Wednesday, December 15, 2010
Word has come from the Peck Canyon Corridor of another deadly shooting in Arizona's borderlands.
This latest episode took the life of Border Patrol agent Brian A. Terry. Details are sketchy as of now, but it appears Terry came upon a group of presumed smugglers at Peck Wells, which is part of Peck Canyon, when the shooting occurred.
The Border Patrol's public-information office in Tucson confirms that at least four suspects are in custody, and one more is being pursued. A massive manhunt is underway as Border Patrol and other law-enforcement agencies try to apprehend the suspect, believed to be trying to flee into Mexico.
A rancher in the southern part of the Peck Corridor, reached moments ago, tells me that law-enforcement vehicles have been roaring up and down Ruby Road all morning. "The hills around my house are crawling with agents," he says. "They're all over the place"
Peck Wells is on Coronado National Forest land about 2 miles west of David and Edith Lowell's Atascosa Ranch home. The Lowells played a prominent role in my recent Tucson Weekly cover story on the Peck Canyon Corridor.
The piece drew a parallel between the increasing violence in this area north and west of Nogales with what had been happening in the Chiricahua Corridor, above Douglas, prior to the March 27 murder of Rob Krentz.
The killer in that case is still at large.

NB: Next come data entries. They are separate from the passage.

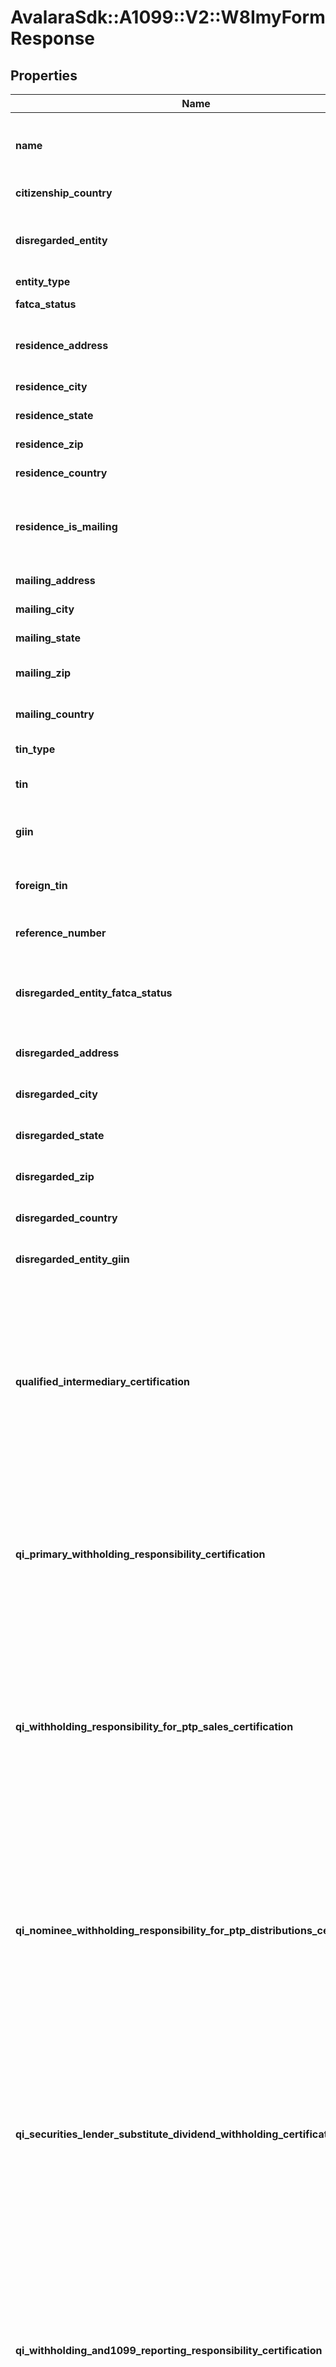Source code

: # AvalaraSdk::A1099::V2::W8ImyFormResponse

## Properties

| Name | Type | Description | Notes |
| ---- | ---- | ----------- | ----- |
| **name** | **String** | The name of the individual or entity associated with the form. | [optional] |
| **citizenship_country** | **String** | The country of citizenship. | [optional] |
| **disregarded_entity** | **String** | The name of the disregarded entity receiving the payment (if applicable). | [optional] |
| **entity_type** | **String** | The entity type. | [optional] |
| **fatca_status** | **String** | The FATCA status. | [optional] |
| **residence_address** | **String** | The residential address of the individual or entity. | [optional] |
| **residence_city** | **String** | The city of residence. | [optional] |
| **residence_state** | **String** | The state of residence. | [optional] |
| **residence_zip** | **String** | The ZIP code of the residence. | [optional] |
| **residence_country** | **String** | The country of residence. | [optional] |
| **residence_is_mailing** | **Boolean** | Indicates whether the residence address is also the mailing address. | [optional] |
| **mailing_address** | **String** | The mailing address. | [optional] |
| **mailing_city** | **String** | The city of the mailing address. | [optional] |
| **mailing_state** | **String** | The state of the mailing address. | [optional] |
| **mailing_zip** | **String** | The ZIP code of the mailing address. | [optional] |
| **mailing_country** | **String** | The country of the mailing address. | [optional] |
| **tin_type** | **String** | The type of TIN provided. | [optional] |
| **tin** | **String** | The taxpayer identification number (TIN). | [optional] |
| **giin** | **String** | The global intermediary identification number (GIIN). | [optional] |
| **foreign_tin** | **String** | The foreign taxpayer identification number (TIN). | [optional] |
| **reference_number** | **String** | A reference number for the form. | [optional] |
| **disregarded_entity_fatca_status** | **String** | The FATCA status of disregarded entity or branch receiving payment. | [optional] |
| **disregarded_address** | **String** | The address for disregarded entities. | [optional] |
| **disregarded_city** | **String** | The city for disregarded entities. | [optional] |
| **disregarded_state** | **String** | The state for disregarded entities. | [optional] |
| **disregarded_zip** | **String** | The ZIP code for disregarded entities. | [optional] |
| **disregarded_country** | **String** | The country for disregarded entities. | [optional] |
| **disregarded_entity_giin** | **String** | The GIIN for disregarded entities. | [optional] |
| **qualified_intermediary_certification** | **Boolean** | Certifies that the entity is a Qualified Intermediary (QI) acting in accordance with its QI Agreement,  providing required withholding statements and documentation for relevant tax withholding purposes. | [optional] |
| **qi_primary_withholding_responsibility_certification** | **Boolean** | Certifies that the Qualified Intermediary assumes primary withholding responsibility  under chapters 3 and 4 for the specified accounts. | [optional] |
| **qi_withholding_responsibility_for_ptp_sales_certification** | **Boolean** | Certifies that the Qualified Intermediary assumes primary withholding and reporting responsibility under section 1446(f)  for amounts realized from sales of interests in publicly traded partnerships. | [optional] |
| **qi_nominee_withholding_responsibility_for_ptp_distributions_certification** | **Boolean** | Certifies that the Qualified Intermediary assumes primary withholding responsibility as a nominee  under Regulations section 1.1446-4(b)(3) for publicly traded partnership distributions. | [optional] |
| **qi_securities_lender_substitute_dividend_withholding_certification** | **Boolean** | Certifies that the Qualified Intermediary is acting as a qualified securities lender and assumes primary withholding  and reporting responsibilities for U.S. source substitute dividend payments. | [optional] |
| **qi_withholding_and1099_reporting_responsibility_certification** | **Boolean** | Certifies that the Qualified Intermediary assumes primary withholding under chapters 3 and 4, and primary Form 1099 reporting  and backup withholding responsibility for U.S. source interest and substitute interest payments. | [optional] |
| **qi_form1099_or_fatca_reporting_responsibility_certification** | **Boolean** | Certifies that the Qualified Intermediary assumes Form 1099 reporting and backup withholding responsibility,  or FATCA reporting responsibility as a participating or registered deemed-compliant FFI,  for accounts held by specified U.S. persons. | [optional] |
| **qi_opt_out_of_form1099_reporting_certification** | **Boolean** | Certifies that the Qualified Intermediary does not assume primary Form 1099 reporting  and backup withholding responsibility for the accounts associated with this form. | [optional] |
| **qi_withholding_rate_pool_certification** | **Boolean** | Certifies that the Qualified Intermediary meets the requirements for allocating payments  to a chapter 4 withholding rate pool of U.S. payees under Regulations section 1.6049-4(c)(4)(iii). | [optional] |
| **qi_intermediary_or_flow_through_entity_documentation_certification** | **Boolean** | Certifies that the Qualified Intermediary has obtained or will obtain documentation confirming the status of any intermediary  or flow-through entity as a participating FFI, registered deemed-compliant FFI,  or QI for U.S. payees in a chapter 4 withholding rate pool. | [optional] |
| **qualified_derivatives_dealer_certification** | **Boolean** | Certifies that the Qualified Derivatives Dealer (QDD) is approved by the IRS and assumes primary withholding  and reporting responsibilities for payments related to potential section 871(m) transactions. | [optional] |
| **qdd_corporation** | **Boolean** | Indicates QDD classification is Corporation. | [optional] |
| **qdd_partnership** | **Boolean** | Indicates QDD classification is Partnership. | [optional] |
| **qdd_disregarded_entity** | **Boolean** | Indicates QDD classification is Disregarded Entity. | [optional] |
| **nonqualified_intermediary_certification** | **Boolean** | Certifies that the entity is not acting as a Qualified Intermediary  and is not acting for its own account for the accounts covered by this form. | [optional] |
| **nqi_withholding_statement_transmission_certification** | **Boolean** | Certifies that the nonqualified intermediary is submitting this form to transmit withholding certificates  and/or other required documentation along with a withholding statement. | [optional] |
| **nqi_withholding_rate_pool_compliance_certification** | **Boolean** | Certifies that the nonqualified intermediary meets the requirements of Regulations section 1.6049-4(c)(4)(iii)  for U.S. payees included in a withholding rate pool, excluding publicly traded partnership distributions. | [optional] |
| **nqi_qualified_securities_lender_certification** | **Boolean** | Certifies that the nonqualified intermediary is acting as a qualified securities lender (not as a QI)  and assumes primary withholding and reporting responsibilities for U.S. source substitute dividend payments. | [optional] |
| **nqi_alternative_withholding_statement_verification_certification** | **Boolean** | Certifies that the nonqualified intermediary has verified, or will verify,  all information on alternative withholding statements for consistency with account data to determine the correct withholding rate,  as required under sections 1441 or 1471. | [optional] |
| **territory_financial_institution_certification** | **Boolean** | Certifies that the entity is a financial institution (other than an investment entity) that is incorporated  or organized under the laws of a possession of the United States. | [optional] |
| **tfi_treated_as_us_person_certification** | **Boolean** | Certifies that the territory financial institution agrees to be treated as a U.S. person  for chapters 3 and 4 purposes concerning reportable amounts and withholdable payments. | [optional] |
| **tfi_withholding_statement_transmission_certification** | **Boolean** | Certifies that the territory financial institution is transmitting withholding certificates or other required documentation  and has provided or will provide a withholding statement for reportable or withholdable payments. | [optional] |
| **tfi_treated_as_us_person_for_ptp_sales_certification** | **Boolean** | Certifies that the territory financial institution agrees to be treated as a U.S. person  under Regulations section 1.1446(f)-4(a)(2)(i)(B) for amounts realized from sales of publicly traded partnership interests. | [optional] |
| **tfi_nominee_us_person_for_ptp_distributions_certification** | **Boolean** | Certifies that the territory financial institution agrees to be treated as a U.S. person  and as a nominee for purposes of publicly traded partnership distributions under the applicable regulations. | [optional] |
| **tfi_not_nominee_for_ptp_distributions_certification** | **Boolean** | Certifies that the territory financial institution is not acting as a nominee for publicly traded partnership distributions  and is providing withholding statements for those distributions. | [optional] |
| **us_branch_non_effectively_connected_income_certification** | **Boolean** | Certifies that the U.S. branch is receiving reportable or withholdable payments  that are not effectively connected income, PTP distributions, or proceeds from PTP sales. | [optional] |
| **us_branch_agreement_to_be_treated_as_us_person_certification** | **Boolean** | Certifies that the U.S. branch of a foreign bank or insurance company agrees to be treated as a U.S. person  for reportable amounts or withholdable payments under the applicable regulations. | [optional] |
| **us_branch_withholding_statement_and_compliance_certification** | **Boolean** | Certifies that the U.S. branch is transmitting required documentation  and withholding statements for reportable or withholdable payments and is applying the appropriate FATCA regulations. | [optional] |
| **us_branch_acting_as_us_person_for_ptp_sales_certification** | **Boolean** | Certifies that the U.S. branch is acting as a U.S. person  for purposes of amounts realized from sales of publicly traded partnership interests under the applicable regulations. | [optional] |
| **us_branch_nominee_for_ptp_distributions_certification** | **Boolean** | Certifies that the U.S. branch is treated as a U.S. person  and as a nominee for publicly traded partnership distributions under the applicable regulations. | [optional] |
| **us_branch_not_nominee_for_ptp_distributions_certification** | **Boolean** | Certifies that the U.S. branch is not acting as a nominee for publicly traded partnership distributions  and is providing the required withholding statements. | [optional] |
| **withholding_foreign_partnership_or_trust_certification** | **Boolean** | Certifies that the entity is a withholding foreign partnership (WP) or a withholding foreign trust (WT)  that is compliant with the terms of its WP or WT agreement. | [optional] |
| **nonwithholding_foreign_entity_withholding_statement_certification** | **Boolean** | Certifies that the entity is a nonwithholding foreign partnership or trust,  providing the form for non-effectively connected payments and transmitting required withholding documentation for chapters 3 and 4. | [optional] |
| **foreign_entity_partner_in_lower_tier_partnership_certification** | **Boolean** | Certifies that the entity is a foreign partnership or grantor trust acting as a partner in a lower-tier partnership  and is submitting the form for purposes of section 1446(a). | [optional] |
| **foreign_partnership_amount_realized_section1446_f_certification** | **Boolean** | Certifies that the entity is a foreign partnership receiving an amount realized  from the transfer of a partnership interest for purposes of section 1446(f). | [optional] |
| **foreign_partnership_modified_amount_realized_certification** | **Boolean** | Certifies that the foreign partnership is providing a withholding statement for a modified amount realized  from the transfer of a partnership interest, when applicable. | [optional] |
| **foreign_grantor_trust_amount_realized_allocation_certification** | **Boolean** | Certifies that the foreign grantor trust is submitting the form on behalf of each grantor or owner  and providing a withholding statement to allocate the amount realized in accordance with the regulations. | [optional] |
| **alternative_withholding_statement_reliance_certification** | **Boolean** | Certifies that the entity may rely on the information in all associated withholding certificates  under the applicable standards of knowledge in sections 1441 or 1471 when providing an alternative withholding statement. | [optional] |
| **np_ffi_with_exempt_beneficial_owners_certification** | **Boolean** | Certifies that the nonparticipating FFI is transmitting withholding documentation  and providing a statement allocating payment portions to exempt beneficial owners. | [optional] |
| **ffi_sponsoring_entity** | **String** | The name of the entity that sponsors the foreign financial institution (FFI). | [optional] |
| **investment_entity_certification** | **Boolean** | Certifies that the entity is an investment entity, not a QI, WP, or WT, and has an agreement with a sponsoring entity. | [optional] |
| **controlled_foreign_corporation_certification** | **Boolean** | Certifies that the entity is a controlled foreign corporation sponsored by a U.S. financial institution, not a QI, WP, or WT,  and shares a common electronic account system for full transparency. | [optional] |
| **owner_documented_ffi_certification** | **Boolean** | Certifies that the FFI meets all requirements to qualify as an owner-documented FFI, including restrictions on activities,  ownership, and account relationships. | [optional] |
| **owner_documented_ffi_reporting_statement_certification** | **Boolean** | Certifies that the FFI will provide a complete owner reporting statement  and required documentation for each relevant owner or debt holder. | [optional] |
| **owner_documented_ffi_auditor_letter_certification** | **Boolean** | Certifies that the FFI has provided or will provide an auditor’s letter and required owner documentation,  including a reporting statement and Form W-9s, to meet owner-documented FFI requirements under the regulations. | [optional] |
| **compliant_nonregistering_local_bank_certification** | **Boolean** | Certifies that the FFI operates solely as a limited bank or credit union within its country, meets asset thresholds,  and has no foreign operations or affiliations outside its country of organization. | [optional] |
| **compliant_ffi_low_value_accounts_certification** | **Boolean** | Certifies that the FFI is not primarily engaged in investment activities, maintains only low-value accounts,  and has limited total assets within its group. | [optional] |
| **sponsored_closely_held_entity_sponsoring_entity** | **String** | The name of sponsoring entity for a certified deemed-compliant, closely held investment vehicle. | [optional] |
| **sponsored_closely_held_investment_vehicle_certification** | **Boolean** | Certifies that the entity is a sponsored investment entity with 20 or fewer individual owners,  and that all compliance obligations are fulfilled by the sponsoring entity. | [optional] |
| **compliant_limited_life_debt_entity_certification** | **Boolean** | Certifies that the entity qualifies as a limited life debt investment entity based on its formation date, issuance terms,  and compliance with regulatory requirements. | [optional] |
| **investment_entity_no_financial_accounts_certification** | **Boolean** | Certifies that the entity is a financial institution solely because it is an investment entity under regulations  and the entity does not maintain financial accounts. | [optional] |
| **restricted_distributor_certification** | **Boolean** | Certifies that the entity qualifies as a restricted distributor based on its operations, customer base, regulatory compliance,  and financial and geographic limitations. | [optional] |
| **restricted_distributor_agreement_certification** | **Boolean** | Certifies that the entity is, and has been, bound by distribution agreements prohibiting sales of fund interests to  specified U.S. persons and certain non-U.S. entities. | [optional] |
| **restricted_distributor_preexisting_sales_compliance_certification** | **Boolean** | Certifies that the entity complies with distribution restrictions for U.S.-linked investors  and has addressed any preexisting sales in accordance with FATCA regulations. | [optional] |
| **foreign_central_bank_of_issue_certification** | **Boolean** | Certifies that the entity is treated as the beneficial owner of the payment solely  for purposes of chapter 4 under Regulations section 1.1471-6(d)(4). | [optional] |
| **nonreporting_iga_ffi_certification** | **Boolean** | Certifies that the entity meets the requirements to be considered a nonreporting financial institution to an applicable IGA. | [optional] |
| **iga_country** | **String** | The country for the applicable IGA with the United States. | [optional] |
| **iga_model** | **String** | The applicable IGA model. | [optional] |
| **iga_legal_status_treatment** | **String** | Specifies how the applicable IGA is treated under the IGA provisions or Treasury regulations. | [optional] |
| **iga_ffi_trustee_or_sponsor** | **String** | The trustee or sponsor name for the nonreporting IGA FFI. | [optional] |
| **iga_ffi_trustee_is_foreign** | **Boolean** | Indicates whether the trustee for the nonreporting IGA FFI is foreign. | [optional] |
| **treaty_qualified_pension_fund_certification** | **Boolean** | Certifies that the entity is a pension or retirement fund established in a treaty country  and is entitled to treaty benefits on U.S. source income. | [optional] |
| **qualified_retirement_fund_certification** | **Boolean** | Certifies that the entity is a government-regulated retirement fund meeting specific requirements for contributions, tax exemption,  beneficiary limits, and distribution restrictions. | [optional] |
| **narrow_participation_retirement_fund_certification** | **Boolean** | Certifies that the entity is a government-regulated retirement fund with fewer than 50 participants, limited foreign ownership,  and employer sponsorship that is not from investment entities or passive NFFEs. | [optional] |
| **section401_a_equivalent_pension_plan_certification** | **Boolean** | Certifies that the entity is formed under a pension plan meeting section 401(a) requirements, except for being U.S.-trust funded. | [optional] |
| **investment_entity_for_retirement_funds_certification** | **Boolean** | Certifies that the entity is established solely to earn income for the benefit of qualifying retirement funds  or accounts under applicable FATCA regulations or IGAs. | [optional] |
| **exempt_beneficial_owner_sponsored_retirement_fund_certification** | **Boolean** | Certifies that the entity is established and sponsored by a qualifying exempt beneficial owner to provide retirement, disability,  or death benefits to individuals based on services performed for the sponsor. | [optional] |
| **excepted_nonfinancial_group_entity_certification** | **Boolean** | Certifies that the entity is a holding company, treasury center, or captive finance company operating within a nonfinancial group  and not functioning as an investment or financial institution. | [optional] |
| **excepted_nonfinancial_start_up_certification** | **Boolean** | Certifies that the entity is a recently formed startup NFFE investing in a non-financial business  and is not operating as or presenting itself as an investment fund. | [optional] |
| **startup_formation_or_resolution_date** | **Date** | The date the start-up company was formed on (or, in case of new line of business, the date of board resolution approving the  new line of business). | [optional] |
| **excepted_nonfinancial_entity_in_liquidation_or_bankruptcy_certification** | **Boolean** | Certifies that the entity is in liquidation, reorganization, or bankruptcy and intends to operate as a nonfinancial entity,  with supporting documentation available if the process exceeds three years. | [optional] |
| **nonfinancial_entity_filing_date** | **Date** | The filed date for a plan of reorganization, liquidation or bankruptcy. | [optional] |
| **publicly_traded_nffe_certification** | **Boolean** | Certifies that the entity is a foreign corporation that is not a financial institution  and whose stock is regularly traded on an established securities market. | [optional] |
| **publicly_traded_nffe_securities_market** | **String** | The name of the securities market where the corporation&#39;s stock is regularly traded. | [optional] |
| **nffe_affiliate_of_publicly_traded_entity_certification** | **Boolean** | Certifies that the entity is a foreign corporation that is not a financial institution  and is affiliated with a publicly traded entity within the same expanded affiliated group. | [optional] |
| **publicly_traded_entity** | **String** | The name of the affiliated entity whose stock is regularly traded on an established securities market. | [optional] |
| **nffe_affiliate_of_publicly_traded_entity_securities_market** | **String** | The name of the established securities market where the affiliated entity&#39;s stock is traded. | [optional] |
| **excepted_territory_nffe_certification** | **Boolean** | Certifies that the entity is organized in a U.S. possession, is not engaged in financial activities,  and is entirely owned by bona fide residents of that possession. | [optional] |
| **active_nffe_certification** | **Boolean** | Certifies that the entity is a foreign non-financial institution with less than 50% passive income  and less than 50% of its assets producing or held to produce passive income. | [optional] |
| **passive_nffe_certification** | **Boolean** | Certifies that the entity is a foreign non-financial entity that does not qualify for any other NFFE category  and is not a financial institution. | [optional] |
| **sponsored_direct_reporting_nffe_certification** | **Boolean** | Certifies that the entity is a sponsored direct reporting NFFE. | [optional] |
| **direct_reporting_nffe_sponsoring_entity** | **String** | The name of the entity that sponsors the direct reporting NFFE. | [optional] |
| **signer_name** | **String** | The name of the signer. | [optional] |

## Example

```ruby
require 'avalara_sdk'

instance = AvalaraSdk::A1099::V2::W8ImyFormResponse.new(
  name: Global Financials LLC,
  citizenship_country: USA,
  disregarded_entity: null,
  entity_type: Partnership,
  fatca_status: Compliant,
  residence_address: 321 Wealth Ave,
  residence_city: Finance City,
  residence_state: TX,
  residence_zip: 75001,
  residence_country: USA,
  residence_is_mailing: false,
  mailing_address: P.O. Box 789,
  mailing_city: Finance City,
  mailing_state: TX,
  mailing_zip: 75002,
  mailing_country: USA,
  tin_type: EIN,
  tin: 123-45-6789,
  giin: GIIN12345678,
  foreign_tin: null,
  reference_number: W8IMY56789,
  disregarded_entity_fatca_status: null,
  disregarded_address: null,
  disregarded_city: null,
  disregarded_state: null,
  disregarded_zip: null,
  disregarded_country: null,
  disregarded_entity_giin: null,
  qualified_intermediary_certification: false,
  qi_primary_withholding_responsibility_certification: false,
  qi_withholding_responsibility_for_ptp_sales_certification: false,
  qi_nominee_withholding_responsibility_for_ptp_distributions_certification: false,
  qi_securities_lender_substitute_dividend_withholding_certification: false,
  qi_withholding_and1099_reporting_responsibility_certification: false,
  qi_form1099_or_fatca_reporting_responsibility_certification: false,
  qi_opt_out_of_form1099_reporting_certification: false,
  qi_withholding_rate_pool_certification: false,
  qi_intermediary_or_flow_through_entity_documentation_certification: false,
  qualified_derivatives_dealer_certification: false,
  qdd_corporation: false,
  qdd_partnership: false,
  qdd_disregarded_entity: false,
  nonqualified_intermediary_certification: false,
  nqi_withholding_statement_transmission_certification: false,
  nqi_withholding_rate_pool_compliance_certification: false,
  nqi_qualified_securities_lender_certification: false,
  nqi_alternative_withholding_statement_verification_certification: false,
  territory_financial_institution_certification: false,
  tfi_treated_as_us_person_certification: false,
  tfi_withholding_statement_transmission_certification: false,
  tfi_treated_as_us_person_for_ptp_sales_certification: false,
  tfi_nominee_us_person_for_ptp_distributions_certification: false,
  tfi_not_nominee_for_ptp_distributions_certification: false,
  us_branch_non_effectively_connected_income_certification: false,
  us_branch_agreement_to_be_treated_as_us_person_certification: false,
  us_branch_withholding_statement_and_compliance_certification: false,
  us_branch_acting_as_us_person_for_ptp_sales_certification: false,
  us_branch_nominee_for_ptp_distributions_certification: false,
  us_branch_not_nominee_for_ptp_distributions_certification: false,
  withholding_foreign_partnership_or_trust_certification: false,
  nonwithholding_foreign_entity_withholding_statement_certification: false,
  foreign_entity_partner_in_lower_tier_partnership_certification: false,
  foreign_partnership_amount_realized_section1446_f_certification: false,
  foreign_partnership_modified_amount_realized_certification: false,
  foreign_grantor_trust_amount_realized_allocation_certification: false,
  alternative_withholding_statement_reliance_certification: false,
  np_ffi_with_exempt_beneficial_owners_certification: false,
  ffi_sponsoring_entity: null,
  investment_entity_certification: false,
  controlled_foreign_corporation_certification: false,
  owner_documented_ffi_certification: false,
  owner_documented_ffi_reporting_statement_certification: false,
  owner_documented_ffi_auditor_letter_certification: false,
  compliant_nonregistering_local_bank_certification: false,
  compliant_ffi_low_value_accounts_certification: false,
  sponsored_closely_held_entity_sponsoring_entity: null,
  sponsored_closely_held_investment_vehicle_certification: false,
  compliant_limited_life_debt_entity_certification: false,
  investment_entity_no_financial_accounts_certification: false,
  restricted_distributor_certification: false,
  restricted_distributor_agreement_certification: false,
  restricted_distributor_preexisting_sales_compliance_certification: false,
  foreign_central_bank_of_issue_certification: false,
  nonreporting_iga_ffi_certification: false,
  iga_country: null,
  iga_model: null,
  iga_legal_status_treatment: null,
  iga_ffi_trustee_or_sponsor: null,
  iga_ffi_trustee_is_foreign: null,
  treaty_qualified_pension_fund_certification: false,
  qualified_retirement_fund_certification: false,
  narrow_participation_retirement_fund_certification: false,
  section401_a_equivalent_pension_plan_certification: false,
  investment_entity_for_retirement_funds_certification: false,
  exempt_beneficial_owner_sponsored_retirement_fund_certification: false,
  excepted_nonfinancial_group_entity_certification: false,
  excepted_nonfinancial_start_up_certification: false,
  startup_formation_or_resolution_date: null,
  excepted_nonfinancial_entity_in_liquidation_or_bankruptcy_certification: false,
  nonfinancial_entity_filing_date: null,
  publicly_traded_nffe_certification: false,
  publicly_traded_nffe_securities_market: null,
  nffe_affiliate_of_publicly_traded_entity_certification: false,
  publicly_traded_entity: null,
  nffe_affiliate_of_publicly_traded_entity_securities_market: null,
  excepted_territory_nffe_certification: false,
  active_nffe_certification: false,
  passive_nffe_certification: false,
  sponsored_direct_reporting_nffe_certification: false,
  direct_reporting_nffe_sponsoring_entity: null,
  signer_name: null
)
```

But investigators followed what were believed to be the killer's tracks into Mexico, and Cochise County Sheriff Larry Dever says he has reason to believe the killer was a drug scout.
One of my Chiricahua Corridor articles revolved around Louie Pope, who agreed to tell his story, and allow his name to be used, in spite of the clear danger.
Louie said: "I really expect to get death threats from this, but we have the opportunity to tell an important story about what's happening out here, and we need to do it before something bad happens."
Krentz was killed six months later.
About the Peck Corridor, last month's story said: "Can the violence be stopped before we have another borderlands tragedy involving an American citizen or a lawman?”
Sad to say, we can't.
The Peck Corridor story reported that there had been at least five shootings on the Lowells' Atascosa Ranch in the past year.
Three of these were sniper-style shootings in Peck Canyon itself. There was another sniper-style shooting—this of a Border Patrol agent, wounded in the ankle—in Ramanote Canyon in December of 2009. Ramanote Canyon is about 2 miles from Peck Wells.
The story asked the question: Is it safe for American citizens to go onto this public land to hunt, hike and camp?
We got an answer shortly after the story ran, when gunmen menaced a group of quail hunters in the Peck Corridor, the bad guys firing shots over the hunters' heads as they fled.
And at a citizens' meeting at Border Patrol HQ in Nogales just last night, rancher Dan Bell told me of an episode that occurred along Ruby Road within the past week.
Immigration and Customs Enforcement agents were chasing smugglers along Ruby Road, the druggies heaving their bales out the back of the truck at the pursuing ICE vehicle.
Janet Napolitano—who keeps telling us the border is just fine, nothing to see here, move along—should be put under hot lights over the Terry killing.
She needs to explain why she thinks it's safe for American citizens to venture onto this Coronado National Forest land. Would she go there herself? Would she take her family, her dog? Or would she go only with a heavily-armed security detail?
From his ranch headquarters this morning, David Lowell says: "I feel bad about the really lousy job our government is doing—not Border Patrol, but the politicians. If the same Border Patrolman had shot first and killed the (presumed) Mexican that killed him, he'd probably have a ticket to go to prison. It's a really dumb way to try to protect our southern border.
"The rules of engagement need to be changed," Lowell continued. "We should do whatever we can to allow the Border Patrol to terrify the Mexican criminals, instead of vice versa."
Lowell says he spoke this morning with a Border Patrol agent and a friend from the Forest Service.
The agent told him the shooters were likely border bandits, although that is unconfirmed, and we don't know which side of the line they're from.
The forest service man told David this might not be a good day to go out working cattle on horseback.
In other words, American citizens have to hunker down, watch their backs, hope for the best.
"Edith and I just had a discussion, and we agreed to keep our doors locked," says David. "And she might move her shotgun from under the computer table to the top of it."
We shouldn't have to keep enduring horrors of this type any time of year, but they're especially difficult at Christmas. Keep Brian Terry and his family in your thoughts and prayers.